Published in final edited form as: Kidney Int. 2016 May 6;90(2):389–395. doi: 10.1016/j.kint.2016.02.032

APOL1 renal-risk genotypes associate with longer hemodialysis survival in prevalent nondiabetic African American patients with end-stage renal disease

Lijun Ma 1,2, Carl D Langefeld 2,3, Mary E Comeau 2,3, Jason A Bonomo 4, Michael V Rocco 1, John M Burkart 1, Jasmin Divers 2,3, Nicholette D Palmer 2,4,5, Pamela J Hicks 4, Donald W Bowden 4,5, Janice P Lea 6, Jenna O Krisher 7, Margo J Clay 7, Barry I Freedman 1,2,5
PMCID: PMC4946964  NIHMSID: NIHMS773063  PMID: 27157696

Abstract

Relative to European Americans, evidence supports that African Americans with end-stage renal disease (ESRD) survive longer on dialysis. Renal-risk variants in the apolipoprotein L1 gene (APOL1), associated with non-diabetic nephropathy and less subclinical atherosclerosis, may contribute to dialysis outcomes. Here, APOL1 renal-risk variants were assessed for association with dialytic survival in 450 diabetic and 275 non-diabetic African American hemodialysis patients from Wake Forest and Emory School of Medicine outpatient facilities. Outcomes were provided by the ESRD Network 6-Southeastern Kidney Council Standardized Information Management System. Dates of death, receipt of a kidney transplant, and loss to follow-up were recorded. Outcomes were censored at the date of transplantation or through July 1, 2015. Multivariable Cox proportional hazards models were computed separately in patients with non-diabetic and diabetic ESRD, adjusting for the covariates age, gender, comorbidities, ancestry, and presence of an arteriovenous fistula or graft at dialysis initiation. In non-diabetic ESRD, patients with two (vs. zero/one) APOL1 renal-risk variants had significantly longer dialysis survival (hazard ratio 0.57); a pattern not observed in patients with diabetes-associated ESRD (hazard ratio 1.29).

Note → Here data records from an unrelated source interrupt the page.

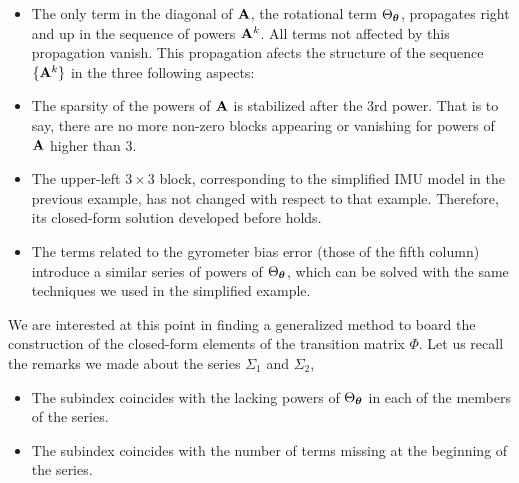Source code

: \begin{itemize}
\item
The only term in the diagonal of ${\bf A}$, the rotational term $\Theta_{\bm \theta}$, propagates right and up in the sequence of powers ${\bf A}^k$. 
All terms not affected by this propagation vanish. 
This propagation afects the structure of the sequence $\{{\bf A}^k\}$ in the three following aspects:
\item 
The sparsity of the powers of ${\bf A}$ is stabilized after the 3rd power. 
That is to say, there are no more non-zero blocks appearing or vanishing for powers of ${\bf A}$ higher than 3.
\item 
The upper-left $3\times 3$ block, corresponding to the simplified IMU model in the previous example, has not changed with respect to that example. 
Therefore, its closed-form solution developed before holds.
\item 
The terms related to the gyrometer bias error (those of the fifth column) introduce a similar series of powers of $\Theta_{\bm \theta}$, which can be solved with the same techniques we used in the simplified example. 
\end{itemize}

We are interested at this point in finding a generalized method to board the construction of the closed-form elements of the transition matrix $\Phi$. 
Let us recall the remarks we made about the series $\Sigma_1$ and $\Sigma_2$,
%
\begin{itemize}
\item The subindex coincides with the lacking powers of $\Theta_{\bm \theta}$ in each of the members of the series.
\item The subindex coincides with the number of terms missing at the beginning of the series.
\end{itemize}

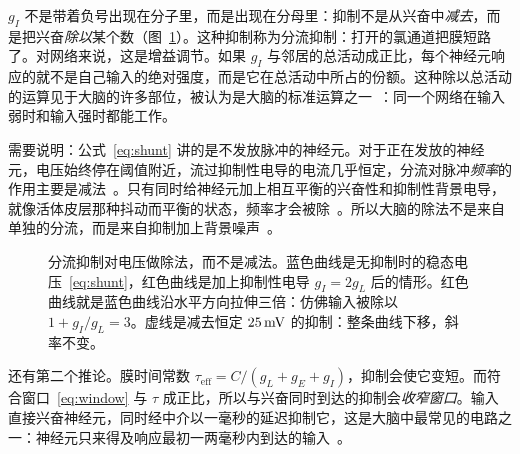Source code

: $g_I$ 不是带着负号出现在分子里，而是出现在分母里：抑制不是从兴奋中\emph{减去}，而是把兴奋\emph{除以}某个数（图~\ref{fig:shunt}）。这种抑制称为分流抑制：打开的氯通道把膜短路了。对网络来说，这是增益调节。如果 $g_I$ 与邻居的总活动成正比，每个神经元响应的就不是自己输入的绝对强度，而是它在总活动中所占的份额。这种除以总活动的运算见于大脑的许多部位，被认为是大脑的标准运算之一~\cite{Carandini2012}：同一个网络在输入弱时和输入强时都能工作。

需要说明：公式~\eqref{eq:shunt} 讲的是不发放脉冲的神经元。对于正在发放的神经元，电压始终停在阈值附近，流过抑制性电导的电流几乎恒定，分流对脉冲\emph{频率}的作用主要是减法~\cite{HoltKoch1997}。只有同时给神经元加上相互平衡的兴奋性和抑制性背景电导，就像活体皮层那种抖动而平衡的状态，频率才会被除~\cite{Chance2002}。所以大脑的除法不是来自单独的分流，而是来自抑制加上背景噪声~\cite{Carandini2012}。

\begin{figure}[t]
\centering
{}
\caption{分流抑制对电压做除法，而不是减法。蓝色曲线是无抑制时的稳态电压~\eqref{eq:shunt}，红色曲线是加上抑制性电导 $g_I=2g_L$ 后的情形。红色曲线就是蓝色曲线沿水平方向拉伸三倍：仿佛输入被除以 $1+g_I/g_L=3$。虚线是减去恒定 $25\mV$ 的抑制：整条曲线下移，斜率不变。}
\label{fig:shunt}
\end{figure}

还有第二个推论。膜时间常数 $\tau_{\text{eff}}=C/(g_L+g_E+g_I)$，抑制会使它变短。而符合窗口~\eqref{eq:window} 与 $\tau$ 成正比，所以与兴奋同时到达的抑制会\emph{收窄窗口}。输入直接兴奋神经元，同时经中介以一毫秒的延迟抑制它，这是大脑中最常见的电路之一：神经元只来得及响应最初一两毫秒内到达的输入~\cite{Pouille2001}。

Thus, two APOL1 renal-risk variants are associated with longer dialysis survival in African Americans without diabetes, potentially relating to presence of renal-limited disease or less atherosclerosis.

Keywords: African Americans, APOL1, diabetes mellitus, hemodialysis, end-stage kidney disease, survival

Introduction

In the general population, African Americans have higher rates of cardiovascular disease (CVD) and myocardial infarction than European Americans.1 In contrast, African Americans with end-stage renal disease (ESRD) on dialysis live significantly longer and have fewer myocardial infarctions than their European American counterparts, an effect that persists after accounting for the earlier age at development of chronic kidney disease (CKD) in this population.2-5 Kurcika et al. reported this observation only in older individuals.6 This paradoxical observation may be related to equalization of access to healthcare, because previously uninsured patients in the general population become eligible for Medicare based on their ESRD diagnosis.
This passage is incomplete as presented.